Battery-pack fuel gauge with SHA-256 authentication prevents pack cloning
Fuel gauging can be difficult because battery voltage varies with temperature and load, while coulomb-counting requires sophisticated compensation to eliminate offset accumulation errors. Maxim’s ModelGauge m5 fuel gauges include a sophisticated algorithm that converts raw measurements such as battery voltage, current, and temperature into accurate state-of-charge (SOC%), absolute capacity (mAhr), time-to-empty, and time-to-full (while charging), all of which improve the user experience of the host device while enabling maximum run-time. To ease the design process, the ModelGauge m5 EZ configuration eliminates the time and resource-consuming characterization process for a large number of battery types.
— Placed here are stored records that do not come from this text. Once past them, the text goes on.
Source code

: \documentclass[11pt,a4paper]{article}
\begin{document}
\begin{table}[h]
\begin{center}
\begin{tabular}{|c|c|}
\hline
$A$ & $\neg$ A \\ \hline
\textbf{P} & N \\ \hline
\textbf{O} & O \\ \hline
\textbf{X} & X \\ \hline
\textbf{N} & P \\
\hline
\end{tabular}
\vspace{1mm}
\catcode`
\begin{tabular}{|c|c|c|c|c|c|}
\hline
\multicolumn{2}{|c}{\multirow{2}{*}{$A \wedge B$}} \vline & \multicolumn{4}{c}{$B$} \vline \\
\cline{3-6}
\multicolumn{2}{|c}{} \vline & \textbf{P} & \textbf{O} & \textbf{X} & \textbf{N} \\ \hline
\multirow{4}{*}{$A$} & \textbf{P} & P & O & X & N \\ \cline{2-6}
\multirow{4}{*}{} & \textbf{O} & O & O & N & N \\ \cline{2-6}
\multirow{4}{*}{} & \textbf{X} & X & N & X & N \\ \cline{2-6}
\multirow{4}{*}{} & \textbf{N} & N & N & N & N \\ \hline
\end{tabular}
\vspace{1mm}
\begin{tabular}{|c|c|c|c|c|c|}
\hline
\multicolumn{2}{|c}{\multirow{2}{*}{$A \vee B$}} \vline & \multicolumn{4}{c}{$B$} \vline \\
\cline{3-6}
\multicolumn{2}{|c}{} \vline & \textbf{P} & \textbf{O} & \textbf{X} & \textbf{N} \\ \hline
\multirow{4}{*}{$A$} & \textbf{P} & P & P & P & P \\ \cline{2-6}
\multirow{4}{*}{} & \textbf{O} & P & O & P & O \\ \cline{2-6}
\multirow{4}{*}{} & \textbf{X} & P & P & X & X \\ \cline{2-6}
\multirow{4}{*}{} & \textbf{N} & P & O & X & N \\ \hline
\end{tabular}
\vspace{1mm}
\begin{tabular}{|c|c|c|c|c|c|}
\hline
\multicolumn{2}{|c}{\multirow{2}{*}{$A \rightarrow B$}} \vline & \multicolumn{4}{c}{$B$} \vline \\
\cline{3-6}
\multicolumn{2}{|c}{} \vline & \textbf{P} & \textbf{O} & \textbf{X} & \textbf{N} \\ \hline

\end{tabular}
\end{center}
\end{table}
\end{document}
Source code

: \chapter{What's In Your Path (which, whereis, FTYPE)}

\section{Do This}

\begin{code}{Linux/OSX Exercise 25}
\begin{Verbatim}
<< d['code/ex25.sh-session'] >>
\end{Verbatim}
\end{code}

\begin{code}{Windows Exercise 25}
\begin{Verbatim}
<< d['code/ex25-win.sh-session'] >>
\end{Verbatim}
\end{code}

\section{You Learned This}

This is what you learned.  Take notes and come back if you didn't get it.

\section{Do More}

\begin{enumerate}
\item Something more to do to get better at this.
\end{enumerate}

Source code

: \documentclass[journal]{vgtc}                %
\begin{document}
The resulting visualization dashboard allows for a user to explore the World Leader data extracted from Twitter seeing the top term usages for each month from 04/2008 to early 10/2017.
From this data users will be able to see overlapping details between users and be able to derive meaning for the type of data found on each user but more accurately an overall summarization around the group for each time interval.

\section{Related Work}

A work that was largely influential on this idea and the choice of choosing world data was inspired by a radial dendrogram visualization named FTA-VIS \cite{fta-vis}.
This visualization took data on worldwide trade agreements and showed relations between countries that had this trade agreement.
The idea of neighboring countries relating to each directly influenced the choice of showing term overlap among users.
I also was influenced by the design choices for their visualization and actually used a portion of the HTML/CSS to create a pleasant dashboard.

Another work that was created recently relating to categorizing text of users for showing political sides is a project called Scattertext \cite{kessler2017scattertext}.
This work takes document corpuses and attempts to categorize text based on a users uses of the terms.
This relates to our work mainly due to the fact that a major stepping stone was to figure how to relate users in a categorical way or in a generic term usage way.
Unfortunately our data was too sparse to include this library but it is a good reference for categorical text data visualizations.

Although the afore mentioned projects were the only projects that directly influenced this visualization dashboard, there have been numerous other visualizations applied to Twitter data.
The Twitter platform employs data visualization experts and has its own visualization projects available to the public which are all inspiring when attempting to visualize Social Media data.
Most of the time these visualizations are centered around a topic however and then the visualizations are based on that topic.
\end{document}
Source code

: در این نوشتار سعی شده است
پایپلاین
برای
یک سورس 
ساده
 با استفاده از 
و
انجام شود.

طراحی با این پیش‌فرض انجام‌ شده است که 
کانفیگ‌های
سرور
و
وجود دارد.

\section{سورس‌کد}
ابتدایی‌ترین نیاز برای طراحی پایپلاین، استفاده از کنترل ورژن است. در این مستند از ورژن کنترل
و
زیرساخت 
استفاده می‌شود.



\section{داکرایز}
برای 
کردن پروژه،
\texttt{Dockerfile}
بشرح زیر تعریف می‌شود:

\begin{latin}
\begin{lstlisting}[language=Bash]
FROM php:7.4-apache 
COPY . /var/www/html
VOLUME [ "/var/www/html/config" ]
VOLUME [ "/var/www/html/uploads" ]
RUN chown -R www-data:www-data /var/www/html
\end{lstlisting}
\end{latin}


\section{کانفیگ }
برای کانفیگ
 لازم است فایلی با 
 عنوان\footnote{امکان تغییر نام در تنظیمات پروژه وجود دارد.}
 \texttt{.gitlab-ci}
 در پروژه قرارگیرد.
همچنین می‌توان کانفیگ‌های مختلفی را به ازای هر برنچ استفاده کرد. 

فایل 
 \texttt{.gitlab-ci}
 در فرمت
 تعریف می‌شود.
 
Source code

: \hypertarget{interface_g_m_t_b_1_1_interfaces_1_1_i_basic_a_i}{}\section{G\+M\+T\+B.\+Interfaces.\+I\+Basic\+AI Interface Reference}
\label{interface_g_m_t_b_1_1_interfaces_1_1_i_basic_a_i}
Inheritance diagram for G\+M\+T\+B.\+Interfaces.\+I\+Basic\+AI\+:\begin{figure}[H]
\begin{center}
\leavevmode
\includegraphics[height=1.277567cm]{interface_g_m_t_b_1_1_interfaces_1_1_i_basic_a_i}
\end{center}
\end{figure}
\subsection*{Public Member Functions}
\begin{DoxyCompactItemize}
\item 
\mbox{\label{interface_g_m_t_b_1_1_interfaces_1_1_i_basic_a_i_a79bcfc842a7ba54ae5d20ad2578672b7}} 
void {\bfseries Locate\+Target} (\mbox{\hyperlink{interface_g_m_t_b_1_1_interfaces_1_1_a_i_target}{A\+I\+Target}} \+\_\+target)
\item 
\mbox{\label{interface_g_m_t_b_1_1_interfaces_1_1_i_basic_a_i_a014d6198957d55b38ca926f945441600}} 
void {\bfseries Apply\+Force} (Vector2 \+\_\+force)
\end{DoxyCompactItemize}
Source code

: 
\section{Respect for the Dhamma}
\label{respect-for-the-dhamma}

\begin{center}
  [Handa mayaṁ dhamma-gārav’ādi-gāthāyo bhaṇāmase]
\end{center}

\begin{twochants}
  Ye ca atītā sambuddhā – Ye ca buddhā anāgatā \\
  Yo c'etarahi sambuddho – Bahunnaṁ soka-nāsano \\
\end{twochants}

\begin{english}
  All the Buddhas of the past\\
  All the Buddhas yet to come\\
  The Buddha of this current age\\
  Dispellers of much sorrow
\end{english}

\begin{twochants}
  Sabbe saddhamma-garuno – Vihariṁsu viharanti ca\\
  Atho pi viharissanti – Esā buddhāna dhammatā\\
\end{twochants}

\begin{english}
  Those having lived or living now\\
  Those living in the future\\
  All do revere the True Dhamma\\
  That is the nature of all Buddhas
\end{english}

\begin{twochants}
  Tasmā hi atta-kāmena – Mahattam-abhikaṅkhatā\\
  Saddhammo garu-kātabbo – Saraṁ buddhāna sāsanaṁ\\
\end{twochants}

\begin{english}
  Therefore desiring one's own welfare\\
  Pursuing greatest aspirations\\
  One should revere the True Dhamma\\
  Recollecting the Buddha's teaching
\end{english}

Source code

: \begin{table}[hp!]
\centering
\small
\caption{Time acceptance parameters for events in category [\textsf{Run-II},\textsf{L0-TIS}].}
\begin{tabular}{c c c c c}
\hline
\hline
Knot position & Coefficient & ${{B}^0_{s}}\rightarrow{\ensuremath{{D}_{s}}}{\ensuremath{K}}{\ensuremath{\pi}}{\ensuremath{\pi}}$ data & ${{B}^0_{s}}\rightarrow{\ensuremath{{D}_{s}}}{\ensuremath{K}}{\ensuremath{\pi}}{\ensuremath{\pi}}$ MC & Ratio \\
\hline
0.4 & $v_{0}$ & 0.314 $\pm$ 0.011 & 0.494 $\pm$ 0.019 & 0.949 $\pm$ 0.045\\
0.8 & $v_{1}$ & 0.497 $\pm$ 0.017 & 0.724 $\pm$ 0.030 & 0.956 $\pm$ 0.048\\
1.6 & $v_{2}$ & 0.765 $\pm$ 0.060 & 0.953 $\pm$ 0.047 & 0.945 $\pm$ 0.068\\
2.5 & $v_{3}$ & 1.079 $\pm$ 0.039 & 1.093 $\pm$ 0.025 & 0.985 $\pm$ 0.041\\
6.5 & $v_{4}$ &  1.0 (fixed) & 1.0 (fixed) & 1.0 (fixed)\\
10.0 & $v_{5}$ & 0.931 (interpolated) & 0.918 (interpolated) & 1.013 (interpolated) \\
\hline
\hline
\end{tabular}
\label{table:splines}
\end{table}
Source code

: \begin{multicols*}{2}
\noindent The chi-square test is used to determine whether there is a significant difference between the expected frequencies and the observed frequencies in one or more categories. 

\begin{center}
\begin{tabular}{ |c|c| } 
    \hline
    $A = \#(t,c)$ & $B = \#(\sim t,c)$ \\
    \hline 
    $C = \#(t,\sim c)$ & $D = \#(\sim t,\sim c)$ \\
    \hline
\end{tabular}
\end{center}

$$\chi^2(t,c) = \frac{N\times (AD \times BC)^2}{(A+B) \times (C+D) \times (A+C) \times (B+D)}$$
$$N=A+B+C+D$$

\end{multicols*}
ModelGauge m5 fuel gauges are also the first to integrate SHA-256 for secure authentication to prevent battery clones.
Battery packs generally need to be replaced every few years—when batteries age, their characteristics change over time and no longer provide adequate run-time. The ModelGauge m5 robust algorithm detects the smallest changes in the capacity of the battery to more accurately predict how long the battery will last before the capacity degrades rapidly. With the Cycle+ age forecast information from ModelGauge m5 fuel gauges, system designers are able to adjust charger parameters to extend the battery life, or to plan a timely replacement of the battery. ModelGauge m5 devices are suitable for any rechargeable battery operated device.
Features include;
– Fast time to market: No battery characterization or calibration required with EZ configuration
– Highest accuracy: No need to reset to track battery usage correctly; learns capacity without battery going to full, empty, or relaxed state
– Unique Cycle+ age forecasting: Predicts aging and how long the battery will last before replacement is required
– Strongest security: SHA-256 authentication combined with a 160 bit secret key , makes it harder to clone battery packs
– Low quiescent current: 9 µA low-power operation (MAX17201/MAX17211); 12 µA low-power operation (MAX17205/MAX17215)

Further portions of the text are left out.